In a new research, Credit Suisse assess the demographic (“consumers and workers”) case for emerging markets (EM), arguing that they are “still very relevant and important”. The report provides a demographic perspective focused on fundamentals and argues that from a consumer and worker viewpoint and based on growth potential, emerging economies are still relevant and important for global growth.
“They are important for global companies based on their large potential markets given the emerging middle class consumers and increasingly skilled and educated workers. From an investment perspective too, given the smaller equity and bond markets but higher savings of emerging markets against the need for infrastructure and investments, emerging markets should remain attractive. But this will be subject to caveats of good corporate governance, transparency of investment process, ease of repatriating capital gains or dividends abroad. The role of emerging markets in world trade has increased. While the heterogeneity across emerging markets is high, a globalized world where flow of information, goods, services and people has become easier, more emerging markets are now part of the global economic and investment diáspora”.

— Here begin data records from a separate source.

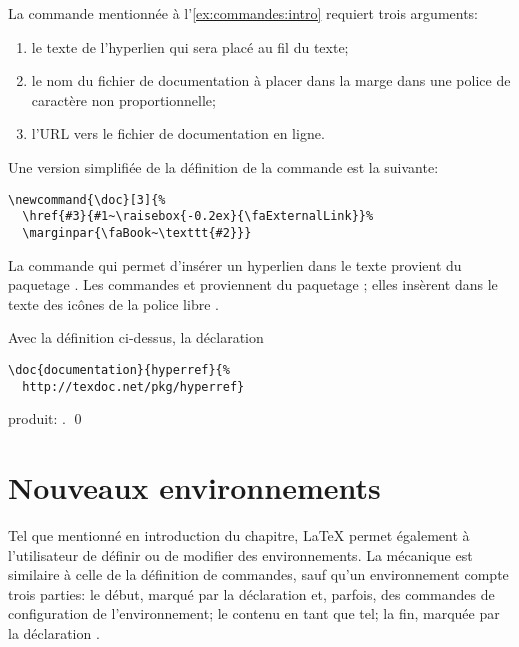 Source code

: \begin{exemple}
  \label{ex:commandes:doc}
  La commande \cmdprint{\doc} mentionnée à
  l'\autoref{ex:commandes:intro} requiert trois arguments:
  \begin{enumerate}
  \item le texte de l'hyperlien qui sera placé au fil du texte;
  \item le nom du fichier de documentation à placer dans la marge dans
    une police de caractère non proportionnelle;
  \item l'URL vers le fichier de documentation en ligne.
  \end{enumerate}
  Une version simplifiée de la définition de la commande est la
  suivante:
\begin{lstlisting}
\newcommand{\doc}[3]{%
  \href{#3}{#1~\raisebox{-0.2ex}{\faExternalLink}}%
  \marginpar{\faBook~\texttt{#2}}}
\end{lstlisting}
  La commande \cmd{\href} qui permet d'insérer un hyperlien dans le
  texte provient du paquetage  \citep{hyperref}. Les
  commandes \cmdprint{\faBook} et \cmdprint{\faExternalLink}
  proviennent du paquetage  \citep{fontawesome}; elles
  insèrent dans le texte des icônes de la police libre %
  . %

  Avec la définition ci-dessus, la déclaration
\begin{lstlisting}
\doc{documentation}{hyperref}{%
  http://texdoc.net/pkg/hyperref}
\end{lstlisting}
  produit: . %
  \qed
\end{exemple}


\section{Nouveaux environnements}
\label{sec:commandes:environnements}

Tel que mentionné en introduction du chapitre, {\LaTeX} permet
également à l'utilisateur de définir ou de modifier des
environnements. La mécanique est similaire à celle de la définition de
commandes, sauf qu'un environnement compte trois parties: le début,
marqué par la déclaration  et, parfois, des
  commandes de configuration de l'environnement; le contenu en tant
  que tel; la fin, marquée par la déclaration
  .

These are the conclusions:
Emerging economies account for 39% of global GDP in current USD terms, 50.4% of global GDP in PPP terms, 82.5% of global population, 49.6% of global exports and 11.5% of global market cap based on latest available data. The 2013 GDP growth of emerging markets was 3.4% p.a. higher than that of advanced countries. The population growth of developing regions is projected to be 1% higher than that of developed regions in 2010-2015. Their old-age dependency ratio is projected to be 40% of that in developed regions.
Credit Suisse studied 10 emerging market economies: Brazil, China, India, Mexico, Nigeria, Russia, South Africa, Turkey, UAE and Ukraine comparing them to USA, Germany and Japan. China and Nigeria are most promising in terms of GDP growth and GDP per capita growth.
The demographic dividend theory attributes the contribution of demographic factors to GDP per capita growth in two stages. The first stage applies to young emerging economies where youth and human capital skills play a major role. The second stage applies to more developed ageing economies where harnessing of the accumulated savings via well-developed capital markets contributes to growth in GDP per capita.
The potential first stage demographic dividend is still available to young economies like India, Nigeria, South Africa, Turkey and Mexico. They can reap the dividend by increasing education and skills as well as reducing the male vs. female labour force participation gap. The first dividend appears to be over for Brazil, China, Russia and Ukraine and therefore it is essential to have financial markets to capitalize on their savings growth during the second stage – this requires more financial market development.
Financial market development depends on other institutional factors such as law and order, political risk, corporate governance, transparency etc. UAE is the least corrupt, most competitive and easy to do business within our sample but is the least democratic. Ukraine and Nigeria are ranked as most corrupt and least competitive. These institutional factors need to be improved in order to foster financial market development.
The rising middle class in these countries offers great potential for global companies. An increasing share of the middle class is projected to come from emerging markets in the future with China and India projected to overtake the USA in terms of share in global middle class consumption.